En los estudios, cuando se refieren al contacto con la naturaleza no solo incluyen vivir en zonas de campo o cerca de parques, sino también al hecho de tener muchas plantas cerca, ya sea en casa, en el trabajo o convertirlas en un hobbie.

De hecho, existen cinco lugares en todo el mundo donde sus habitantes son famosos por su longevidad: Okinawa en Japón, Nicoya en Costa Rica, Icaria en Grecia, Loma Linda en EE.UU. y Cerdeña en Italia. Estos lugares se catalogan bajo el concepto de “zonas azules” y las personas que viven en estas zonas tienen ciertos factores en común: redes de apoyo social, hábitos diarios de ejercicio y una dieta basada en plantas. Pero, lo más curioso, es que todos ellos comparten otra práctica comunitaria: son aficionados a la jardinería y la practican aún en sus años 80, 90 y más.

Estas personas, además de vivir en entornos naturales, comparten una actividad común en la que tienen una estrecha relación con las plantas. Esta teoría se sustenta con el Estudio de Salud de Enfermeras realizado por investigadores de la Escuela de Salud Pública T.H. Chan de Harvard y del Hospital Brigham and Women’s. En dicho estudio se hizo una investigación a nivel nacional sobre los mayores factores de riesgo de enfermedades crónicas en mujeres, examinando a más de 108.000 mujeres.

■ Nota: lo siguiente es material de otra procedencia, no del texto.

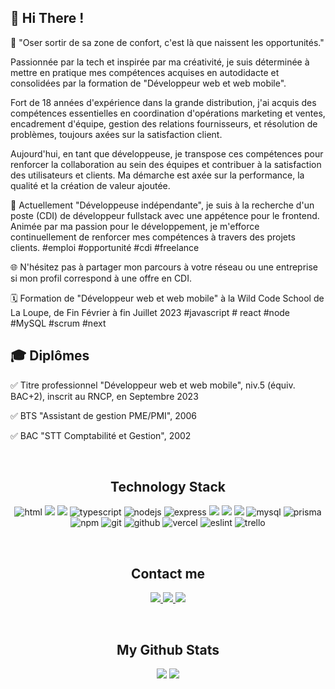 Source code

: 
  <!-- <p align="center">
  <img src="https://badges.pufler.dev/repos/MarionbDev"/>
  <img src="https://badges.pufler.dev/commits/yearly/MarionbDev" />
</p> -->


<h2>👋 Hi There ! </h2>

🚀  "Oser sortir de sa zone de confort, c'est là que naissent les opportunités."

Passionnée par la tech et inspirée par ma créativité, je suis déterminée à mettre en pratique mes compétences acquises en autodidacte et consolidées par la formation de "Développeur web et web mobile".

Fort de 18 années d'expérience dans la grande distribution, j'ai acquis des compétences essentielles en coordination d'opérations marketing et ventes, encadrement d'équipe, gestion des relations fournisseurs, et résolution de problèmes, toujours axées sur la satisfaction client.

Aujourd'hui, en tant que développeuse, je transpose ces compétences pour renforcer la collaboration au sein des équipes et contribuer à la satisfaction des utilisateurs et clients. Ma démarche est axée sur la performance, la qualité et la création de valeur ajoutée.

🎯 Actuellement "Développeuse indépendante", je suis à la recherche d'un poste (CDI) de développeur fullstack avec une appétence pour le frontend. Animée par ma passion pour le développement, je m'efforce continuellement de renforcer mes compétences à travers des projets clients. 
#emploi #opportunité #cdi #freelance

🌐 N'hésitez pas à partager mon parcours à votre réseau ou une entreprise si mon profil correspond à une offre en CDI.

🗓️  Formation de "Développeur web et web mobile" à la Wild Code School de La Loupe, de Fin Février à fin Juillet 2023
#javascript # react #node #MySQL #scrum #next


<h2>🎓 Diplômes </h2>

<p>✅  Titre professionnel "Développeur web et web mobile", niv.5 (équiv. BAC+2), inscrit au RNCP, en Septembre 2023</p>
<p>✅  BTS "Assistant de gestion PME/PMI", 2006</p>
<p>✅  BAC "STT Comptabilité et Gestion", 2002</p>
</br>

<h2 align="center">Technology Stack</h2>

<p align="center">
  <img alt="html" src="https://img.shields.io/badge/-HTML5-E34F26?style=flat-square&logo=html5&logoColor=white"/>
  <img alt"css" src="https://img.shields.io/badge/-CSS3-1572B6?style=flat-square&logo=css3&logoColor=white"/>
  <img alt"javascript" src="https://img.shields.io/badge/-JavaScript-F7DF1E?style=flat-square&logo=javascript&logoColor=white&"/>
  <img alt="typescript" src="https://img.shields.io/badge/typescript-3178C6?style=flat-square&e&logo=typescript&logoColor=white"/>
  <img alt="nodejs" src="https://img.shields.io/badge/-Nodejs-43853d?style=flat-square&logo=Node.js&logoColor=white" />
  <img alt="express" src="https://img.shields.io/badge/-Express-000000?style=flat-square&logo=express"/>
  <img alt"react" src="https://img.shields.io/badge/-React-61DAFB?style=flat-square&logo=react&logoColor=white"/>
  <img alt"nextjs" src="https://img.shields.io/badge/-Nextjs-000000?style=flat-square&logo=Next.js"/>
  <img alt"tailwind" src="https://img.shields.io/badge/tailwindcss-06B6D4.svg?style=flat-square&logo=tailwind-css&logoColor=white" />
  <img alt="mysql" src="https://img.shields.io/badge/-MySQL-4479A1?style=flat-square&logo=mysql&logoColor=white"/>
  <img alt="prisma" src="https://img.shields.io/badge/Prisma-3982CE?style=flat-square&logo=Prisma&logoColor=white" />
  <img alt="npm" src="https://img.shields.io/badge/-NPM-CB3837?style=flat-square&logo=npm&logoColor=white" />
  <img alt="git" src="https://img.shields.io/badge/-Git-F05032?style=flat-square&logo=git&logoColor=white" />
  <img alt="github" src="https://img.shields.io/badge/-GitHub-black?style=flat-square&logo=github"/>
  <img alt="vercel" src="https://img.shields.io/badge/vercel-%23000000.svg?style=flat-square&logo=vercel&logoColor=white" />
  <img alt="eslint" src="https://img.shields.io/badge/ESLint-4B32C3?style=flat-square&logo=eslint&logoColor=white" />
  <img alt="trello" src="https://img.shields.io/badge/Trello-0052CC?style=flat-square&logo=Trello&logoColor=white" />
  
  <!-- <img alt="nginx" src="https://img.shields.io/badge/nginx-009639?style=flat-square&logo=nginx&logoColor=white" /> -->
  
  <!-- <img alt="jest" src="https://img.shields.io/badge/-Jest-C21325?style=flat-square&logo=jest&logoColor=C21325"/> -->
  <!-- <img alt="vitest" src="https://img.shields.io/badge/-Vitest-6E9F18?style=flat-square&logo=vitest&logoColor=white"/> -->
</p>
</br>
<h2 align="center">Contact me</h2>

<p align="center">
  <a href="mailto: romain.constant59@gmail.com">
   <img src="https://img.shields.io/badge/-Email-c14438?style=flat-square&logo=Gmail&logoColor=white&link=mailto:marionbaston84@gmail.com"/>
  </a>
  <a href="https://www.linkedin.com/in/marion-baston/">
   <img src="https://img.shields.io/badge/-Linkedin-blue?style=flat-square&logo=Linkedin&logoColor=white&link=www.linkedin.com/in/marion-baston"/>
  </a>
    <a href="https://www.marionbaston.fr/">
   <img src="https://img.shields.io/badge/-Portfolio-black?style=flat-square&link=https://www.marionbaston.fr/"/>
  </a>
</p>
</br> 

<h2 align="center">My Github Stats</h2>

<p align = "center">
  <img  src = "https://github-readme-stats.vercel.app/api?username=MarionbDev&show_icons=true&theme=buefy&line_height=27">
  <img src = "https://github-readme-stats.vercel.app/api/top-langs/?username=MarionbDev&langs_count=8&layout=compact&theme=buefy">
</p>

Los resultados que salieron del estudio son sorprendentes. Se compararon los riesgos de muerte con la cantidad de vida natural existente cerca de las casas de las mujeres y descubrieron que las mujeres que viven en zonas más verdes tienen una tasa de mortalidad 12% menor que las que viven en áreas menos verdes. Entrando más en detalle, los investigadores encontraron que las mujeres en áreas más verdes tienen una mortalidad 41% menor por enfermedades de riñones, un 34% menor por enfermedades respiratorias y un 13% menor por cáncer que las que viven en áreas menos verdes. Aunque dicho estudio se realizó solamente con mujeres, se considera que el resultado habría sido similar incluyendo también a hombres.

Además, se recalca que el 84% de las participantes del estudio viven en áreas urbanas, por lo que no es necesario vivir en plena naturaleza, sino que cualquier incremento en la vegetación parece vinculada a una mortalidad menor.

Un estudio que también sustenta la teoría que relaciona la longevidad con el contacto con la naturaleza es el realizado sobre la “zona azul” de Ogimi, en Okinawa, Japón. Ogimi cuenta con 3.500 habitantes, de los cuales unos noventa tienen 100 o más años, registrando la mayor concentración de centenarios del mundo. En esta localidad, los problemas cardiovasculares son escasos, y el índice de infartos, cáncer de mama y de próstata se sitúa muy por debajo de la media nacional. ¿Podría deberse todo esto al entorno que tiene el lugar? Se cree que sí puesto que la zona está rodeada de las aguas del Pacífico, la selva subtropical cubre tres cuartas partes del pueblo y ríos y arroyos corren por el pueblo, algo que origina un medio ambiente rico en biodiversidad. Un dato muy importante es que la zona está repleta de huertos que los propios habitantes cuidan y de los que se alimentan, algo que les lleva a mantener una alimentación saludable basada en frutas y hortalizas. Otro factor por el que los habitantes son tan longevos.

Y es que, el estudio plasma que la longevidad de los habitantes de Okinawa no depende de los genes, sino de las costumbres que han tomado alimentándose de forma ecológica, rodeándose de un ambiente natural, y llevando una vida activa.

Así que ya sabéis, si vuestro deseo es vivir más y tener una mejor calidad de vida, rodearse de naturaleza puede ser una ayuda para que esto suceda aunque, como siempre decimos, no existen milagros ni secretos milagrosos para vivir muchos años, solo trucos que en algunos casos pueden ayudar.